## What you have to do
Would you please give the entries again word for word, with no images in your copy?

· · ·

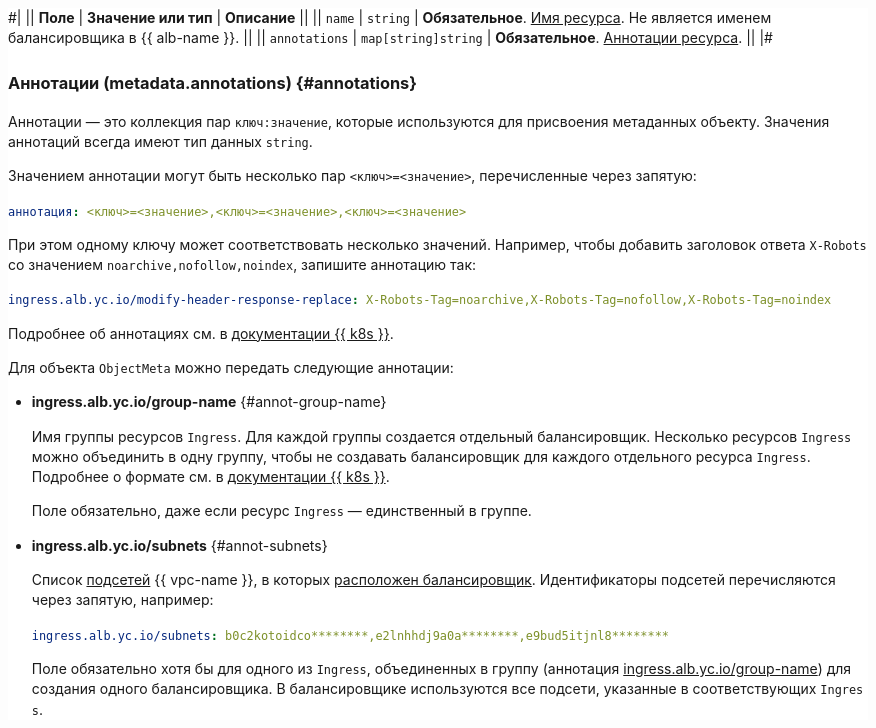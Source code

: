#|
|| **Поле**      | **Значение или тип** | **Описание** ||
|| `name`        | `string`             | **Обязательное**.
                                          [Имя ресурса](https://kubernetes.io/docs/concepts/overview/working-with-objects/names/#names).
                                          Не является именем балансировщика в {{ alb-name }}. ||
|| `annotations` | `map[string]string`  | **Обязательное**.
                                          [Аннотации ресурса](#annotations). ||
|#

### Аннотации (metadata.annotations) {#annotations}

Аннотации — это коллекция пар `ключ:значение`, которые используются для присвоения метаданных объекту. Значения аннотаций всегда имеют тип данных `string`.

Значением аннотации могут быть несколько пар `<ключ>=<значение>`, перечисленные через запятую:

  ```yaml
  аннотация: <ключ>=<значение>,<ключ>=<значение>,<ключ>=<значение>
  ```

При этом одному ключу может соответствовать несколько значений. Например, чтобы добавить заголовок ответа `X-Robots` со значением `noarchive,nofollow,noindex`, запишите аннотацию так:

  ```yaml
  ingress.alb.yc.io/modify-header-response-replace: X-Robots-Tag=noarchive,X-Robots-Tag=nofollow,X-Robots-Tag=noindex
  ```

Подробнее об аннотациях см. в [документации {{ k8s }}](https://kubernetes.io/docs/concepts/overview/working-with-objects/annotations/).

Для объекта `ObjectMeta` можно передать следующие аннотации:

* **ingress.alb.yc.io/group-name** {#annot-group-name}

  Имя группы ресурсов `Ingress`. Для каждой группы создается отдельный балансировщик. Несколько ресурсов `Ingress` можно объединить в одну группу, чтобы не создавать балансировщик для каждого отдельного ресурса `Ingress`. Подробнее о формате см. в [документации {{ k8s }}](https://kubernetes.io/docs/concepts/overview/working-with-objects/names/#names).

  Поле обязательно, даже если ресурс `Ingress` — единственный в группе.

* **ingress.alb.yc.io/subnets** {#annot-subnets}

  Список [подсетей](../../../vpc/concepts/network.md#subnet) {{ vpc-name }}, в которых [расположен балансировщик](../../../application-load-balancer/concepts/application-load-balancer.md#lb-location). Идентификаторы подсетей перечисляются через запятую, например:

  ```yaml
  ingress.alb.yc.io/subnets: b0c2kotoidco********,e2lnhhdj9a0a********,e9bud5itjnl8********
  ```

  Поле обязательно хотя бы для одного из `Ingress`, объединенных в группу (аннотация [ingress.alb.yc.io/group-name](#annot-group-name)) для создания одного балансировщика. В балансировщике используются все подсети, указанные в соответствующих `Ingress`.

· · ·

## Problem solution
Source code

:#|
|| **Поле**      | **Значение или тип** | **Описание** ||
|| `name`        | `string`             | **Обязательное**.
                                          [Имя ресурса](https://kubernetes.io/docs/concepts/overview/working-with-objects/names/#names).
                                          Не является именем балансировщика в {{ alb-name }}. ||
|| `annotations` | `map[string]string`  | **Обязательное**.
                                          [Аннотации ресурса](#annotations). ||
|#

### Аннотации (metadata.annotations) {#annotations}

Аннотации — это коллекция пар `ключ:значение`, которые используются для присвоения метаданных объекту. Значения аннотаций всегда имеют тип данных `string`.

Значением аннотации могут быть несколько пар `<ключ>=<значение>`, перечисленные через запятую:

  ```yaml
  аннотация: <ключ>=<значение>,<ключ>=<значение>,<ключ>=<значение>
  ```

При этом одному ключу может соответствовать несколько значений. Например, чтобы добавить заголовок ответа `X-Robots` со значением `noarchive,nofollow,noindex`, запишите аннотацию так:

  ```yaml
  ingress.alb.yc.io/modify-header-response-replace: X-Robots-Tag=noarchive,X-Robots-Tag=nofollow,X-Robots-Tag=noindex
  ```

Подробнее об аннотациях см. в [документации {{ k8s }}](https://kubernetes.io/docs/concepts/overview/working-with-objects/annotations/).

Для объекта `ObjectMeta` можно передать следующие аннотации:

* **ingress.alb.yc.io/group-name** {#annot-group-name}

  Имя группы ресурсов `Ingress`. Для каждой группы создается отдельный балансировщик. Несколько ресурсов `Ingress` можно объединить в одну группу, чтобы не создавать балансировщик для каждого отдельного ресурса `Ingress`. Подробнее о формате см. в [документации {{ k8s }}](https://kubernetes.io/docs/concepts/overview/working-with-objects/names/#names).

  Поле обязательно, даже если ресурс `Ingress` — единственный в группе.

* **ingress.alb.yc.io/subnets** {#annot-subnets}

  Список [подсетей](../../../vpc/concepts/network.md#subnet) {{ vpc-name }}, в которых [расположен балансировщик](../../../application-load-balancer/concepts/application-load-balancer.md#lb-location). Идентификаторы подсетей перечисляются через запятую, например:

  ```yaml
  ingress.alb.yc.io/subnets: b0c2kotoidco********,e2lnhhdj9a0a********,e9bud5itjnl8********
  ```

  Поле обязательно хотя бы для одного из `Ingress`, объединенных в группу (аннотация [ingress.alb.yc.io/group-name](#annot-group-name)) для создания одного балансировщика. В балансировщике используются все подсети, указанные в соответствующих `Ingress`.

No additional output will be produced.